** DATASET EXCERPTS follows **
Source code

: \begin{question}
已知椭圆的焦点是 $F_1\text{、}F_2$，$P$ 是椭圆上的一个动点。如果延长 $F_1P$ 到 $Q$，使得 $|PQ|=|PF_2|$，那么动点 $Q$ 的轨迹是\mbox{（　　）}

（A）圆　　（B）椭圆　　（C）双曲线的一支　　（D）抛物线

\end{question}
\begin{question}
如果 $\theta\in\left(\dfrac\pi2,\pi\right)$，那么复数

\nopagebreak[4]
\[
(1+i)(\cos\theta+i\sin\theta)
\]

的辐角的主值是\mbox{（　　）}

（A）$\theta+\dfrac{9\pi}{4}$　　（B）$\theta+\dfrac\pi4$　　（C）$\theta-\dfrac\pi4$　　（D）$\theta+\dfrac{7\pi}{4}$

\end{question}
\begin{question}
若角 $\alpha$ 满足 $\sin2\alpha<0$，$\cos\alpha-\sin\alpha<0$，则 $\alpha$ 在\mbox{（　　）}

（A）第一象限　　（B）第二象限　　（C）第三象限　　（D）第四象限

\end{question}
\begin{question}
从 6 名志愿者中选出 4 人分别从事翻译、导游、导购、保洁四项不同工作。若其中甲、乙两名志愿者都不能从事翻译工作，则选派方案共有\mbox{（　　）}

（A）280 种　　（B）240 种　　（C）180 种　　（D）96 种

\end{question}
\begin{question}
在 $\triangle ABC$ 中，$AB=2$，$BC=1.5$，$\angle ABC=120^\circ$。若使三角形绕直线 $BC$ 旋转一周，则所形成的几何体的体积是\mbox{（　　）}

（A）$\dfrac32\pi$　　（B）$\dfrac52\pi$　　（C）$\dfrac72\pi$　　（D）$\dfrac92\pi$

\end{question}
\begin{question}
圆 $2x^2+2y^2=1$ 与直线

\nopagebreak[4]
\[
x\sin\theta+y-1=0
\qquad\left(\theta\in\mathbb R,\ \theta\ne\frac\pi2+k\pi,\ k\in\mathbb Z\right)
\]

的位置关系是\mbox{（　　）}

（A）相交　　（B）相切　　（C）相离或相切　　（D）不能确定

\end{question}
** End of DATASET EXCERPTS **
**THE PROBLEM:** Track down every line in the entries that includes the string "left", and copy it.

**ANSWER TO THE EXERCISE:**
如果 $\theta\in\left(\dfrac\pi2,\pi\right)$，那么复数
\qquad\left(\theta\in\mathbb R,\ \theta\ne\frac\pi2+k\pi,\ k\in\mathbb Z\right)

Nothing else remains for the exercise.